Thursday 16 December 2010

Atoms to Phillysaurus wrecked

Once again, the Manchester team completed the synchrotron beam-time at SLAC. I have to say that Roy, Holly, Nick, Pete, Bruce, Karen, Jim and Bill worked long hours to gently bathe a large number of fossils in a monochromatic x-ray beam. Uwe Bergmann was as cheerful and helpful as ever, helping to set-up our experimental hutch, but also drive the said experiment over the last week. When I hear of sleep depravation studies, I think of synchrotron work...as all I could do today, after my return to Philly at 2am this morning, was sleep.


On the last day at the synchrotron, Uwe had a treat in store for us all...a visit to the LCLS, the LINAC Coherent Light Source. This two mile long....yes TWO MILES...linear accelerator is the most powerful of its type in the world. This is where potential Nobel Prize winners are queuing to get beam-time. Stood in the main accelerator housing (below) the hum of vast power was palpable.

Bill, Roy, Bruce and Pete in the LCLS 2-mile long accelerator!
The LCLS produces pulses of X-rays more than a billion times brighter than the most powerful existing sources, such as the synchrotron source we were using to map fossil chemistry, which are also based upon large electron accelerators. Why such power? Well, if you want to image atoms and molecules in motion, this is where you have to come! The ultra-fast pulses allows the stop-motion capture of dynamic processes at the atomic level. If you want to understand how vitamins work on an atomic scale...you will want to work at the LCLS. Being a camera fanatic, I had to know the speed of this 'pulse-laser-shutter'...as my camera can hit a rapid 1/8000 of a second. Well, I was a tad surprised to here that the pulse of the LCLS allows a 'shutter-speed' of less than 100 femtoseconds (100 femtoseconds = 1/10 of a trillionth of a second)...this is fast!

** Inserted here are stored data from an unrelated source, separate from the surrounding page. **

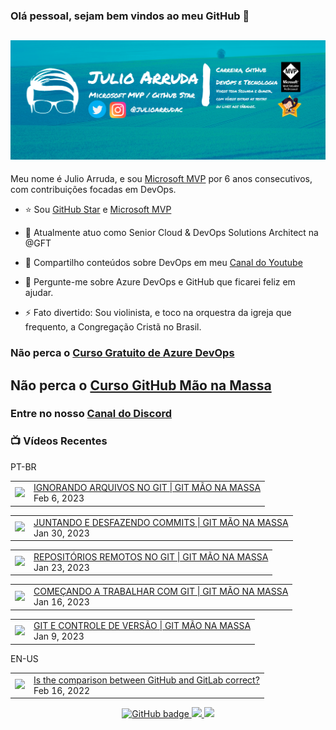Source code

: ### Olá pessoal, sejam bem vindos ao meu GitHub 👋

## [![Julio Arruda Header](https://raw.githubusercontent.com/julioarruda/julioarruda/master/fundo%20github.png)](https://youtube.com/user/julioarrudac)
Meu nome é Julio Arruda, e sou [Microsoft MVP](https://mvp.microsoft.com/pt-br/PublicProfile/5002557?fullName=Julio%20%20Arruda) por 6 anos consecutivos, com contribuições focadas em DevOps.


- ⭐ Sou [GitHub Star](https://stars.github.com/profiles/julioarruda) e [Microsoft MVP](https://mvp.microsoft.com/pt-br/PublicProfile/5002557?fullName=Julio%20%20Arruda)

- 🔭 Atualmente atuo como Senior Cloud & DevOps Solutions Architect na @GFT

- 👯 Compartilho conteúdos sobre DevOps em meu [Canal do Youtube](https://youtube.com/user/julioarrudac)

- 💬 Pergunte-me sobre Azure DevOps e GitHub que ficarei feliz em ajudar.

- ⚡ Fato divertido: Sou violinista, e toco na orquestra da igreja que frequento, a Congregação Cristã no Brasil.





### Não perca o [Curso Gratuito de Azure DevOps](https://github.com/julioarruda/Curso-Azure-DevOps)

## Não perca o [Curso GitHub Mão na Massa](https://github.com/github-mao-na-massa/curso-github-mao-na-massa)

### Entre no nosso [Canal do Discord](https://discord.gg/HAr9WFYkpB)


### 📺 Vídeos Recentes

PT-BR

<!-- YOUTUBE:START --><table><tr><td><a href="https://www.youtube.com/watch?v=Cm-biDiU2cc"><img width="140px" src="https://i.ytimg.com/vi/Cm-biDiU2cc/mqdefault.jpg"></a></td>
<td><a href="https://www.youtube.com/watch?v=Cm-biDiU2cc">IGNORANDO ARQUIVOS NO GIT | GIT MÃO NA MASSA</a><br/>Feb 6, 2023</td></tr></table>
<table><tr><td><a href="https://www.youtube.com/watch?v=3P_PHz10t7g"><img width="140px" src="https://i.ytimg.com/vi/3P_PHz10t7g/mqdefault.jpg"></a></td>
<td><a href="https://www.youtube.com/watch?v=3P_PHz10t7g">JUNTANDO E DESFAZENDO COMMITS | GIT MÃO NA MASSA</a><br/>Jan 30, 2023</td></tr></table>
<table><tr><td><a href="https://www.youtube.com/watch?v=AukXdcB2Rt8"><img width="140px" src="https://i.ytimg.com/vi/AukXdcB2Rt8/mqdefault.jpg"></a></td>
<td><a href="https://www.youtube.com/watch?v=AukXdcB2Rt8">REPOSITÓRIOS REMOTOS NO GIT | GIT MÃO NA MASSA</a><br/>Jan 23, 2023</td></tr></table>
<table><tr><td><a href="https://www.youtube.com/watch?v=tT0fmuzvKJ4"><img width="140px" src="https://i.ytimg.com/vi/tT0fmuzvKJ4/mqdefault.jpg"></a></td>
<td><a href="https://www.youtube.com/watch?v=tT0fmuzvKJ4">COMEÇANDO A TRABALHAR COM GIT | GIT MÃO NA MASSA</a><br/>Jan 16, 2023</td></tr></table>
<table><tr><td><a href="https://www.youtube.com/watch?v=DoQ0HW0OtA0"><img width="140px" src="https://i.ytimg.com/vi/DoQ0HW0OtA0/mqdefault.jpg"></a></td>
<td><a href="https://www.youtube.com/watch?v=DoQ0HW0OtA0">GIT E CONTROLE DE VERSÃO | GIT MÃO NA MASSA</a><br/>Jan 9, 2023</td></tr></table>
<!-- YOUTUBE:END -->

EN-US
<!-- YOUTUBEEN:START --><table><tr><td><a href="https://www.youtube.com/watch?v=wHo1ftsyzNE"><img width="140px" src="https://i.ytimg.com/vi/wHo1ftsyzNE/mqdefault.jpg"></a></td>
<td><a href="https://www.youtube.com/watch?v=wHo1ftsyzNE">Is the comparison between GitHub and GitLab correct?</a><br/>Feb 16, 2022</td></tr></table>
<!-- YOUTUBEEN:END -->



<p align="center">
  <a href="https://github.com/julioarruda?tab=followers">
    <img src="https://img.shields.io/github/followers/julioarruda?label=Followers&logo=GitHub&style=for-the-badge" alt="GitHub badge" />
  </a>
  <a href="http://twitter.com/julioarrudac">
    <img src="https://img.shields.io/twitter/follow/julioarrudac?label=Twitter&logo=twitter&style=for-the-badge" />
  </a>
  <a href="http://youtube.com/c/julioarruda?sub_confirmation=1">
    <img src="https://img.shields.io/youtube/views/4BYlkYtHNus?label=YouTube&logo=YouTube&style=for-the-badge" />
  </a>
</p>

<!--
**julioarruda/julioarruda** is a ✨ _special_ ✨ repository because its `README.md` (this file) appears on your GitHub profile.

Here are some ideas to get you started:

- 🔭 I’m currently working on ...
- 🌱 I’m currently learning ...
- 👯 I’m looking to collaborate on ...
- 🤔 I’m looking for help with ...
- 💬 Ask me about ...
- 📫 How to reach me: ...
- 😄 Pronouns: ...
- ⚡ Fun fact: ...
-->
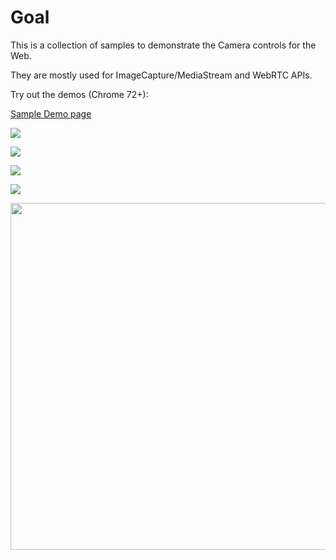# Goal


This is a collection of samples to demonstrate the Camera controls for the Web.

They are mostly used for ImageCapture/MediaStream and WebRTC APIs.


Try out the demos (Chrome 72+):

[Sample Demo page](https://riju.github.io/WebCamera/samples/)

![](exposureDemo.gif)

![](focusDistance.gif)


![](cameraWebapp.gif)

![](panTilt.gif)


<img src="filtersDemo.gif" width="541" height="555" />
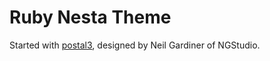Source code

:Ruby Nesta Theme
=======================

Started with [postal3](https://github.com/gma/nesta-theme-postal3), designed by Neil Gardiner of NGStudio.

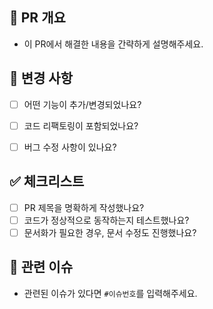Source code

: ## 📌 PR 개요
- 이 PR에서 해결한 내용을 간략하게 설명해주세요.

## 🔄 변경 사항
- [ ] 어떤 기능이 추가/변경되었나요?
- [ ] 코드 리팩토링이 포함되었나요?
- [ ] 버그 수정 사항이 있나요?


## ✅ 체크리스트
- [ ] PR 제목을 명확하게 작성했나요?
- [ ] 코드가 정상적으로 동작하는지 테스트했나요?
- [ ] 문서화가 필요한 경우, 문서 수정도 진행했나요?

## 🔗 관련 이슈
- 관련된 이슈가 있다면 `#이슈번호`를 입력해주세요.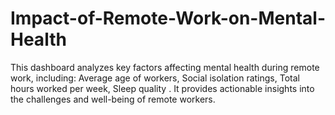 # Impact-of-Remote-Work-on-Mental-Health
This dashboard analyzes key factors affecting mental health during remote work, including: Average age of workers, Social isolation ratings, Total hours worked per week, Sleep quality . It provides actionable insights into the challenges and well-being of remote workers.

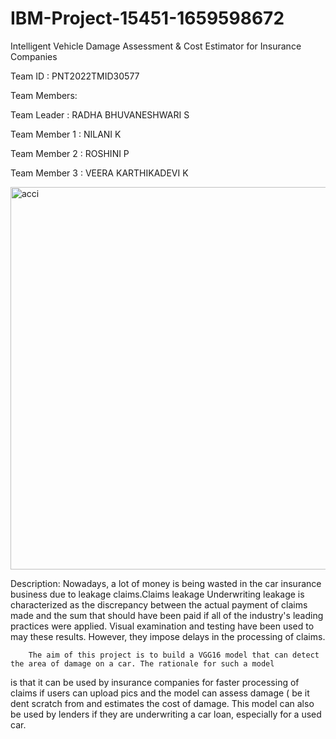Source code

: # IBM-Project-15451-1659598672
Intelligent Vehicle Damage Assessment &amp; Cost Estimator for Insurance Companies

Team ID : PNT2022TMID30577

Team Members:

Team Leader : RADHA BHUVANESHWARI S

Team Member 1 : NILANI K

Team Member 2 : ROSHINI P

Team Member 3 : VEERA KARTHIKADEVI K

<img width="612" alt="acci" src="https://user-images.githubusercontent.com/113674034/201834212-786b9172-303c-4f17-9d83-ee70f89c3537.png">

Description:
         Nowadays, a lot of money is being wasted in the car insurance business due to leakage claims.Claims leakage Underwriting 
leakage is characterized as the discrepancy between the actual payment of claims made and the sum that should have been 
paid if all of the industry's leading practices were applied. Visual examination and testing have been used to may these 
results. However, they impose delays in the processing of claims.

        The aim of this project is to build a VGG16 model that can detect the area of damage on a car. The rationale for such a model 
is that it can be used by insurance companies for faster processing of claims if users can upload pics and the model can assess damage
( be it dent scratch from and estimates the cost of damage. This model can also be used by lenders if they are underwriting a car loan, 
especially for a used car.
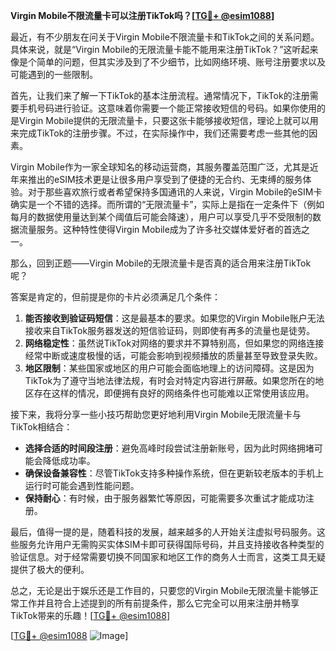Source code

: **Virgin Mobile不限流量卡可以注册TikTok吗？[[TG💪+ @esim1088](https://t.me/s/esim1088)]**

最近，有不少朋友在问关于Virgin Mobile不限流量卡和TikTok之间的关系问题。具体来说，就是“Virgin Mobile的无限流量卡能不能用来注册TikTok？”这听起来像是个简单的问题，但其实涉及到了不少细节，比如网络环境、账号注册要求以及可能遇到的一些限制。

首先，让我们来了解一下TikTok的基本注册流程。通常情况下，TikTok的注册需要手机号码进行验证。这意味着你需要一个能正常接收短信的号码。如果你使用的是Virgin Mobile提供的无限流量卡，只要这张卡能够接收短信，理论上就可以用来完成TikTok的注册步骤。不过，在实际操作中，我们还需要考虑一些其他的因素。

Virgin Mobile作为一家全球知名的移动运营商，其服务覆盖范围广泛，尤其是近年来推出的eSIM技术更是让很多用户享受到了便捷的无合约、无束缚的服务体验。对于那些喜欢旅行或者希望保持多国通讯的人来说，Virgin Mobile的eSIM卡确实是一个不错的选择。而所谓的“无限流量卡”，实际上是指在一定条件下（例如每月的数据使用量达到某个阈值后可能会降速），用户可以享受几乎不受限制的数据流量服务。这种特性使得Virgin Mobile成为了许多社交媒体爱好者的首选之一。

那么，回到正题——Virgin Mobile的无限流量卡是否真的适合用来注册TikTok呢？

答案是肯定的，但前提是你的卡片必须满足几个条件：
1. **能否接收到验证码短信**：这是最基本的要求。如果您的Virgin Mobile账户无法接收来自TikTok服务器发送的短信验证码，则即使有再多的流量也是徒劳。
2. **网络稳定性**：虽然说TikTok对网络的要求并不算特别高，但如果您的网络连接经常中断或速度极慢的话，可能会影响到视频播放的质量甚至导致登录失败。
3. **地区限制**：某些国家或地区的用户可能会面临地理上的访问障碍。这是因为TikTok为了遵守当地法律法规，有时会对特定内容进行屏蔽。如果您所在的地区存在这样的情况，即便拥有良好的网络条件也可能难以正常使用该应用。

接下来，我将分享一些小技巧帮助您更好地利用Virgin Mobile无限流量卡与TikTok相结合：

- **选择合适的时间段注册**：避免高峰时段尝试注册新账号，因为此时网络拥堵可能会降低成功率。
- **确保设备兼容性**：尽管TikTok支持多种操作系统，但在更新较老版本的手机上运行时可能会遇到性能问题。
- **保持耐心**：有时候，由于服务器繁忙等原因，可能需要多次重试才能成功注册。

最后，值得一提的是，随着科技的发展，越来越多的人开始关注虚拟号码服务。这些服务允许用户无需购买实体SIM卡即可获得国际号码，并且支持接收各种类型的验证信息。对于经常需要切换不同国家和地区工作的商务人士而言，这类工具无疑提供了极大的便利。

总之，无论是出于娱乐还是工作目的，只要您的Virgin Mobile无限流量卡能够正常工作并且符合上述提到的所有前提条件，那么它完全可以用来注册并畅享TikTok带来的乐趣！[[TG💪+ @esim1088](https://t.me/s/esim1088)]

[[TG💪+ @esim1088](https://t.me/s/esim1088) ![Image](https://i.postimg.cc/4NQfJmqS/Snipaste-2025-05-13-00-14-12.png)]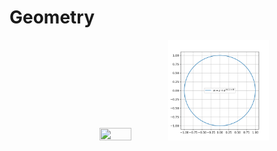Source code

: # Geometry
<p align="center">
  <img width="32%" height="32%" src="./plots/sphere.svg">
  <img width="32%" height="32%" src="./plots/unit-circle.svg">
  <!-- <img width="32%" height="32%" src="./ret_images/barnsley_fern.png"> -->
</p>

LCLS from above...a vast facility!
The whole facility is so vast, that I had to take a picture of a picture (above) to give you an idea of the scale. The LCLS Far Hall (bottom left) is still being completed, but the nearby LCLS Near Hall, is up and running....only for a few weeks! It has already generated a stack of scientific papers in top-ranking journals...more importantly, it is pushing back the frontiers of knowledge.
Bill, Holly and Uwe align a sample in the beam-line hutch.
However, for the time-being...our team will continue to use the SSRL synchrotron....as it is bright enough for what we need...well, at least for the next few samples! Who knows, one-day, we too might get to shed some very bright light on fossils at the LCLS...and who knows what we might find!